Cotton Warns Emerging Drones Threaten Grids, Wastewater Plants, Critical Sites
Power grids and wastewater plants remain exposed because current law lets only a narrow set of agencies stop hostile drones, even as Congress widens authority.

Tom Cotton is pressing a gap in federal law that leaves power grids, wastewater plants and other critical sites exposed to drones that can be bought easily and flown with little warning. The Arkansas senator’s warning lands as Congress weighs a broader counter-drone expansion, but the central question is whether that push would change what operators can actually do when a hostile aircraft appears overhead.
A Congressional Research Service overview on FY2025 NDAA counter-UAS policy says Congress has long worried about drones threatening U.S. military personnel and defense installations. It also says the Department of Defense, the Department of Homeland Security, the Department of Justice and the Department of Energy already have authority to mitigate drone threats at certain covered facilities and assets. That leaves many civilian infrastructure operators outside the perimeter, including the kinds of grid, water and industrial sites Cotton says are now in the crosshairs.

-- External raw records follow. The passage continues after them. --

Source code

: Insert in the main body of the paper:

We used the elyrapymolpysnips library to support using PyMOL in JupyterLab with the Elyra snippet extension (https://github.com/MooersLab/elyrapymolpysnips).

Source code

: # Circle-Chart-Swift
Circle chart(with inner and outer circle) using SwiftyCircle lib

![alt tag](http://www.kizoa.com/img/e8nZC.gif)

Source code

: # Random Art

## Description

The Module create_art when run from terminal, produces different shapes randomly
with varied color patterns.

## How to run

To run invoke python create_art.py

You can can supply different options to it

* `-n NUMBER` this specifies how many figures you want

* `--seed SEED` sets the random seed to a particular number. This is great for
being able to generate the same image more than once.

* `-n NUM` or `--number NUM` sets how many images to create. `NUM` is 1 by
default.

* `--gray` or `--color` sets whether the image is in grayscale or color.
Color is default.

Lawmakers from both parties have argued that the threat has outgrown the current patchwork. In December 2025, Senate Homeland Security Committee Democrats said a bipartisan bill would extend drone authorities through 2031 and, for the first time, allow state and local law enforcement to counter dangerous drones at certain critical events. The measure was framed as important for airports, stadiums and large gatherings, including the 2026 FIFA World Cup and the 2028 Los Angeles Olympics.

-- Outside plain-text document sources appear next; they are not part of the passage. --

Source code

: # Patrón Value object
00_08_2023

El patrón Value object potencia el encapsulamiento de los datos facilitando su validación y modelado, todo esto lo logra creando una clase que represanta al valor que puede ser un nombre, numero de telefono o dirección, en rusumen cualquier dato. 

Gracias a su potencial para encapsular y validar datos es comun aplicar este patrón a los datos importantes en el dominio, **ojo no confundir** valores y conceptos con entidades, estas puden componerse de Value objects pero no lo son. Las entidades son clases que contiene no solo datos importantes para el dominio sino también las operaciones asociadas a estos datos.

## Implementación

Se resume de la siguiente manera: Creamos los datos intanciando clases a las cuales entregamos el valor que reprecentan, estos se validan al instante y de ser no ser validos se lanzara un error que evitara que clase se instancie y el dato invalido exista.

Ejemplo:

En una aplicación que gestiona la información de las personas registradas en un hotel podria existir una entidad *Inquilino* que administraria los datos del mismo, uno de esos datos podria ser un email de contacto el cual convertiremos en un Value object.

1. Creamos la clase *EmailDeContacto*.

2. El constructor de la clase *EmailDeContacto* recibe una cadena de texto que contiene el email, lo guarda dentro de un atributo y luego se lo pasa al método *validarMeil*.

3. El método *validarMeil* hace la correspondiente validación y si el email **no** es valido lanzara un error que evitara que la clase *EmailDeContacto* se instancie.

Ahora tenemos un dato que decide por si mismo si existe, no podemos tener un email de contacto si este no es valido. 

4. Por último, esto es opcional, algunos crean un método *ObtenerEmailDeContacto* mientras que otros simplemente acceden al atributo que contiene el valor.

Sen. Gary Peters has said drone technology is becoming more advanced and more readily available, and that law enforcement needs authority to respond to threats near sporting events, large gatherings and critical infrastructure. That concern is not abstract. Between 2022 and 2024, the National Nuclear Security Administration reported six unauthorized drone sightings at the Nevada National Security Site, one suspicious drone overflight at the Pantex Plant and five suspicious drone overflights of Los Alamos National Labs restricted airspace. In May 2025, Peters and Sen. Marsha Blackburn introduced the Nuclear Ecosystem Drone Defense Act to expand Energy Department authority around facilities that store or transport nuclear material and sites used to research, design or manufacture nuclear weapons components.

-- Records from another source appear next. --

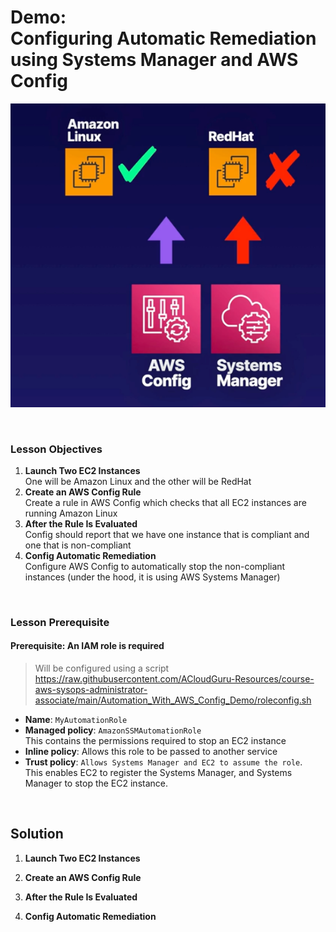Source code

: # Demo:<br>Configuring Automatic Remediation using Systems Manager and AWS Config

![](../img/demo/3.8.AWSConfig-AutomaticRemediation.png)

<br>

### Lesson Objectives
1. **Launch Two EC2 Instances**<br>One will be Amazon Linux and the other will be RedHat
2. **Create an AWS Config Rule**<br>Create a rule in AWS Config which checks that all EC2 instances are running Amazon Linux
3. **After the Rule Is Evaluated**<br>Config should report that we have one instance that is compliant and one that is non-compliant
4. **Config Automatic Remediation**<br>Configure AWS Config to automatically stop the non-compliant instances (under the hood, it is using AWS Systems Manager)

<br>

### Lesson Prerequisite

#### Prerequisite: **An IAM role is required**

> Will be configured using a script<br>https://raw.githubusercontent.com/ACloudGuru-Resources/course-aws-sysops-administrator-associate/main/Automation_With_AWS_Config_Demo/roleconfig.sh
- **Name**: `MyAutomationRole`
- **Managed policy**: `AmazonSSMAutomationRole`<br>This contains the permissions required to stop an EC2 instance
- **Inline policy**: Allows this role to be passed to another service
- **Trust policy**: `Allows Systems Manager and EC2 to assume the role`.<br>This enables EC2 to register the Systems Manager, and Systems Manager to stop the EC2 instance.

<br>


## Solution
1. **Launch Two EC2 Instances**



2. **Create an AWS Config Rule**



3. **After the Rule Is Evaluated**



4. **Config Automatic Remediation**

The scale of the problem is growing fast. In December 2024, Sen. Jack Reed said the Federal Aviation Administration counted about 792,000 registered drones operating in the United States, split evenly between commercial and recreational use. A CRS product on FY2025 NDAA counter-UAS issues says DOD is developing, acquiring and fielding defensive systems that can locate, identify, track and intercept adversary drones. But for most civilian operators, the legal problem remains the same: authority is still narrow, and the ability to stop a drone before it reaches a vulnerable site still depends on who is allowed to act, where the threat appears and whether the law covers the target at all.